Given cases like this how does TDD achieve a mythical 100% coverage?

I could mock KeyStore, but advice from Mockito is "Don't mock types you don't own."

UnitTests verify your units behavior in isolation which means that any other units your code under test collaborates with need to be replaced by test doubles. There is a discussion out there at which detail level we should cut our units but "types you don't own" are definitely not part of your code. Not mocking them means that your test depends on this external code. And if it fails you don't know if your code has a problem or the external code.
Therefore "Don't mock types you don't own." is a rather bad advice.

Answer 3

Like most aspects of programming, testing requires thoughtfulness. TDD is a very useful, but certainly not sufficient, tool to help you get good tests. If you are testing thoughtfully and well, I would expect a coverage percentage in the upper 80s or 90s. I would be suspicious of anything like 100% - it would smell of someone writing tests to make the coverage numbers happy, but not thinking about what they are doing. -- Martin Fowler, 2012

For the core of your program, 100% coverage might be an achievable target; after all, you never introduce code without a failing test that requires is, and "refactoring" shouldn't be introducing unused branches.

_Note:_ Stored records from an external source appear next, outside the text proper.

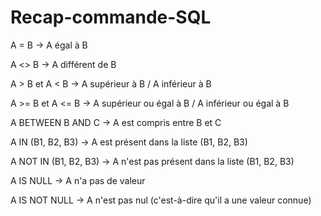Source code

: # Recap-commande-SQL
A = B  ->                 A égal à B

A <> B ->                 A différent de B

A > B  et  A < B ->       A supérieur à B / A inférieur à B

A >= B  et  A <= B ->     A supérieur ou égal à B / A inférieur ou égal à B

A BETWEEN B AND C ->    	A est compris entre B et C

A IN (B1, B2, B3) -> 	    A est présent dans la liste (B1, B2, B3)

A NOT IN (B1, B2, B3) -> 	A n'est pas présent dans la liste (B1, B2, B3)

A IS NULL -> 	            A n'a pas de valeur

A IS NOT NULL ->          A n'est pas nul (c'est-à-dire qu'il a une valeur connue)
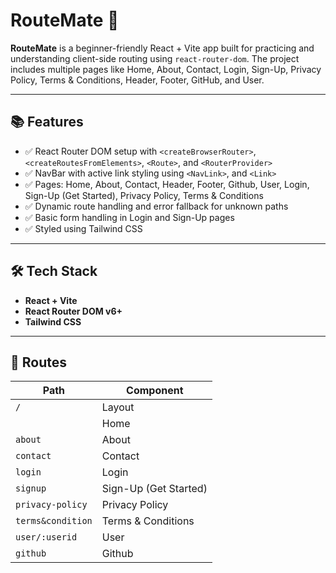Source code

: # RouteMate 🚀

**RouteMate** is a beginner-friendly React + Vite app built for practicing and understanding client-side routing using `react-router-dom`. The project includes multiple pages like Home, About, Contact, Login, Sign-Up, Privacy Policy, Terms & Conditions, Header, Footer, GitHub, and User.

---

## 📚 Features

- ✅ React Router DOM setup with `<createBrowserRouter>`, `<createRoutesFromElements>`, `<Route>`, and `<RouterProvider>`
- ✅ NavBar with active link styling using `<NavLink>`, and `<Link>`
- ✅ Pages: Home, About, Contact, Header, Footer, Github, User, Login, Sign-Up (Get Started), Privacy Policy, Terms & Conditions
- ✅ Dynamic route handling and error fallback for unknown paths
- ✅ Basic form handling in Login and Sign-Up pages
- ✅ Styled using Tailwind CSS

---

## 🛠️ Tech Stack

- **React + Vite**
- **React Router DOM v6+**
- **Tailwind CSS**

---

## 🚗 Routes

| Path                       | Component            |
|----------------------------|----------------------|
| `/`                        | Layout               |
| ` `                        | Home                 |
| `about`                    | About                |
| `contact`                  | Contact              |
| `login`                    | Login                |
| `signup`                   | Sign-Up (Get Started)|
| `privacy-policy`           | Privacy Policy       |
| `terms&condition`          | Terms & Conditions   |
| `user/:userid`             | User                 |
| `github`                   | Github               |
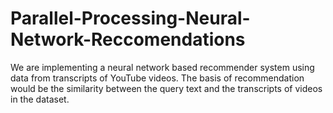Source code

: # Parallel-Processing-Neural-Network-Reccomendations
We are implementing a neural network based recommender system using data from transcripts of YouTube videos. The basis of recommendation would be the similarity between the query text and the transcripts of videos in the dataset.
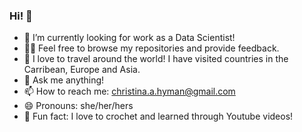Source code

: ### Hi! 👋

- 🔭 I’m currently looking for work as a Data Scientist!
- 👩‍💻 Feel free to browse my repositories and provide feedback.
- 🛫 I love to travel around the world! I have visited countries in the Carribean, Europe and Asia.
- 💭 Ask me anything!
- 📫 How to reach me: christina.a.hyman@gmail.com
- 😄 Pronouns: she/her/hers
- 🧶 Fun fact: I love to crochet and learned through Youtube videos!

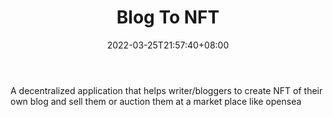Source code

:﻿---
weight: 
title: "Blog To NFT"
description: "A decentralized application that helps writer/bloggers to create NFT of their own blog and sell them or auction them at a market place like opensea"
date: 2022-03-25T21:57:40+08:00
lastmod: 2022-03-25T16:45:40+08:00
draft: false
authors: ["Metabd"]
featuredImage: "503.jpg"
link: "https://blogtonft.com/"
tags: ["Blog To NFT","数字收藏品"]
categories: ["navigation"]
navigation: ["数字收藏品"]
lightgallery: true
toc: true
pinned: false
recommend: false
recommend1: false
---
A decentralized application that helps writer/bloggers to create NFT of their own blog and sell them or auction them at a market place like opensea
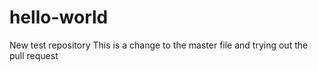 # hello-world
New test repository 
This is a change to the master file and trying out the pull request
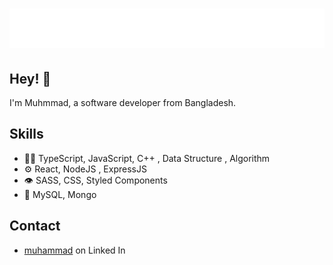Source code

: <h1 align="center">
  <img src="https://raw.githubusercontent.com/akrabulislam/akrabulislam/main/name.svg" alt="Muhammad Akrabul Islam" />
</h1>

## Hey! 👋
I'm Muhmmad, a software developer from Bangladesh.


## Skills
- 👨‍💻 TypeScript, JavaScript, C++ , Data Structure , Algorithm
- ⚙️ React, NodeJS , ExpressJS
- 👁️ SASS, CSS, Styled Components
- 💽 MySQL, Mongo

## Contact
- [muhammad](https://www.linkedin.com/in/muhammad-akrabul-islam-b3b36112b/) on Linked In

But code that interacts with the boundary... 100% coverage becomes a lot more expensive, and you eventually reach the tipping point:

I get paid for code that works, not for tests, so my philosophy is to test as little as possible to reach a given level of confidence... -- Kent Beck, 2008

If KeyStoreException were unchecked, you wouldn't have used this particular example; the problems of checked exceptions are somewhat unique to Java.

David Parnas, writing in 1972, gave us some hints about how we might manage this problem. You can design your solution so that it hides your decision to use a java.security.KeyStore. In other words, you create an interface that describes the API that you wish a keystore would have, and write all of your code to that interface. Only the implementation needs to know the gritty details of the exception management; only your implementation needs to know that you decided that KeyStore exceptions are unrecoverable.

Another way of thinking about the same idea; we're trying to partition the code into two piles: the core contains complicated code that is easy to test; the boundary contains simple code that is difficult to test. Your touchstone for boundary code is Hoare: "so simple that there are obviously no deficiencies".

Use test coverage heuristics that are appropriate for each case.

My anticipated solution for now is to move my configured 90% code coverage restriction down to 40 or 50 percent until I have more classes to bring my over-all average coverage up.

Using a ratchet to prevent a regression in your coverage statistic is a good idea.